Problem statement:
In full and without change, return each entry.

[Collected data]
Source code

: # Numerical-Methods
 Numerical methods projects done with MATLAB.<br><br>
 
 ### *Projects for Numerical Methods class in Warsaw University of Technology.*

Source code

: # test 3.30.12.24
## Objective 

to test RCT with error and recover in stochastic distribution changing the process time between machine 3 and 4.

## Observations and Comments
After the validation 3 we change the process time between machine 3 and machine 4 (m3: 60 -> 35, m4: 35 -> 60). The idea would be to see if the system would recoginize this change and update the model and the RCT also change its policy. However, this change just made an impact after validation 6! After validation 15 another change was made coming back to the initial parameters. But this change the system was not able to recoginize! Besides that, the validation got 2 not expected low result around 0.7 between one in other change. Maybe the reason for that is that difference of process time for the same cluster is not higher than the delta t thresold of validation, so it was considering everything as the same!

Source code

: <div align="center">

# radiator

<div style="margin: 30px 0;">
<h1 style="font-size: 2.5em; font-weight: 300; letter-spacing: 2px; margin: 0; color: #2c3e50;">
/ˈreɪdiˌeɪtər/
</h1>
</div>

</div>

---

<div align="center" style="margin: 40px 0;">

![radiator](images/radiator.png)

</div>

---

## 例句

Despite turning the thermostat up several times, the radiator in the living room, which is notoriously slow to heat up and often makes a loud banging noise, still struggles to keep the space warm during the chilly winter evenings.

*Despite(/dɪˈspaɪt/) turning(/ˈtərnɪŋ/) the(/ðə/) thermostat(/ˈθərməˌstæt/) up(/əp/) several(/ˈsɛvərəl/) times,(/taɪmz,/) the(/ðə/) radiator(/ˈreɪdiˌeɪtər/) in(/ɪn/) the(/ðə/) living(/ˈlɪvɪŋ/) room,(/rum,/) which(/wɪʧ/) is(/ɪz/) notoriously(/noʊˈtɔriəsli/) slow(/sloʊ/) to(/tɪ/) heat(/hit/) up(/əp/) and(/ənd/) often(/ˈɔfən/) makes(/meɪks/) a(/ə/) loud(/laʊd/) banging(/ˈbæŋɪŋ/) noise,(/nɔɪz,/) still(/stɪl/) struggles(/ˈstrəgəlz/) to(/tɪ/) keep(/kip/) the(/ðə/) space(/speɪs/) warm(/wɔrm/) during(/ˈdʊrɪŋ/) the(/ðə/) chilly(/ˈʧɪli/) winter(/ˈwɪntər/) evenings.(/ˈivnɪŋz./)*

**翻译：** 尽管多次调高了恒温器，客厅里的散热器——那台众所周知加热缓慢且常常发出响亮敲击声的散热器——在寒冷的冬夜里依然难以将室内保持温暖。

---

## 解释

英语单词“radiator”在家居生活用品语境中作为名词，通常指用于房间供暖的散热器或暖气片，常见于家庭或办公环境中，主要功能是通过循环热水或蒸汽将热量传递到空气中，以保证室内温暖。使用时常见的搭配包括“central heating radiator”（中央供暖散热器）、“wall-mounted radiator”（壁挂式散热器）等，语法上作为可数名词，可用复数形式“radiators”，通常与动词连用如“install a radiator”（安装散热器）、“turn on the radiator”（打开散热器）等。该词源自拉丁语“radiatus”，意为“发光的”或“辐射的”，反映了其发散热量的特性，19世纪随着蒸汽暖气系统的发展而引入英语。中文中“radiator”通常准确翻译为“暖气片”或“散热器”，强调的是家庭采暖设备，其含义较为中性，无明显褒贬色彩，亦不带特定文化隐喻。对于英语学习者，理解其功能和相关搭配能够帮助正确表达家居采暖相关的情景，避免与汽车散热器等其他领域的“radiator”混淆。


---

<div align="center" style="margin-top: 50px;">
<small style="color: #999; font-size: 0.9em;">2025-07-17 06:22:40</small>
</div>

Completed exercise:
Source code

: # Numerical-Methods
 Numerical methods projects done with MATLAB.<br><br>
 
 ### *Projects for Numerical Methods class in Warsaw University of Technology.*

Source code

: # test 3.30.12.24
## Objective 

to test RCT with error and recover in stochastic distribution changing the process time between machine 3 and 4.

## Observations and Comments
After the validation 3 we change the process time between machine 3 and machine 4 (m3: 60 -> 35, m4: 35 -> 60). The idea would be to see if the system would recoginize this change and update the model and the RCT also change its policy. However, this change just made an impact after validation 6! After validation 15 another change was made coming back to the initial parameters. But this change the system was not able to recoginize! Besides that, the validation got 2 not expected low result around 0.7 between one in other change. Maybe the reason for that is that difference of process time for the same cluster is not higher than the delta t thresold of validation, so it was considering everything as the same!

Source code

: <div align="center">

# radiator

<div style="margin: 30px 0;">
<h1 style="font-size: 2.5em; font-weight: 300; letter-spacing: 2px; margin: 0; color: #2c3e50;">
/ˈreɪdiˌeɪtər/
</h1>
</div>

</div>

---

<div align="center" style="margin: 40px 0;">

![radiator](images/radiator.png)

</div>

---

## 例句

Despite turning the thermostat up several times, the radiator in the living room, which is notoriously slow to heat up and often makes a loud banging noise, still struggles to keep the space warm during the chilly winter evenings.

*Despite(/dɪˈspaɪt/) turning(/ˈtərnɪŋ/) the(/ðə/) thermostat(/ˈθərməˌstæt/) up(/əp/) several(/ˈsɛvərəl/) times,(/taɪmz,/) the(/ðə/) radiator(/ˈreɪdiˌeɪtər/) in(/ɪn/) the(/ðə/) living(/ˈlɪvɪŋ/) room,(/rum,/) which(/wɪʧ/) is(/ɪz/) notoriously(/noʊˈtɔriəsli/) slow(/sloʊ/) to(/tɪ/) heat(/hit/) up(/əp/) and(/ənd/) often(/ˈɔfən/) makes(/meɪks/) a(/ə/) loud(/laʊd/) banging(/ˈbæŋɪŋ/) noise,(/nɔɪz,/) still(/stɪl/) struggles(/ˈstrəgəlz/) to(/tɪ/) keep(/kip/) the(/ðə/) space(/speɪs/) warm(/wɔrm/) during(/ˈdʊrɪŋ/) the(/ðə/) chilly(/ˈʧɪli/) winter(/ˈwɪntər/) evenings.(/ˈivnɪŋz./)*

**翻译：** 尽管多次调高了恒温器，客厅里的散热器——那台众所周知加热缓慢且常常发出响亮敲击声的散热器——在寒冷的冬夜里依然难以将室内保持温暖。

---

## 解释

英语单词“radiator”在家居生活用品语境中作为名词，通常指用于房间供暖的散热器或暖气片，常见于家庭或办公环境中，主要功能是通过循环热水或蒸汽将热量传递到空气中，以保证室内温暖。使用时常见的搭配包括“central heating radiator”（中央供暖散热器）、“wall-mounted radiator”（壁挂式散热器）等，语法上作为可数名词，可用复数形式“radiators”，通常与动词连用如“install a radiator”（安装散热器）、“turn on the radiator”（打开散热器）等。该词源自拉丁语“radiatus”，意为“发光的”或“辐射的”，反映了其发散热量的特性，19世纪随着蒸汽暖气系统的发展而引入英语。中文中“radiator”通常准确翻译为“暖气片”或“散热器”，强调的是家庭采暖设备，其含义较为中性，无明显褒贬色彩，亦不带特定文化隐喻。对于英语学习者，理解其功能和相关搭配能够帮助正确表达家居采暖相关的情景，避免与汽车散热器等其他领域的“radiator”混淆。


---

<div align="center" style="margin-top: 50px;">
<small style="color: #999; font-size: 0.9em;">2025-07-17 06:22:40</small>
</div>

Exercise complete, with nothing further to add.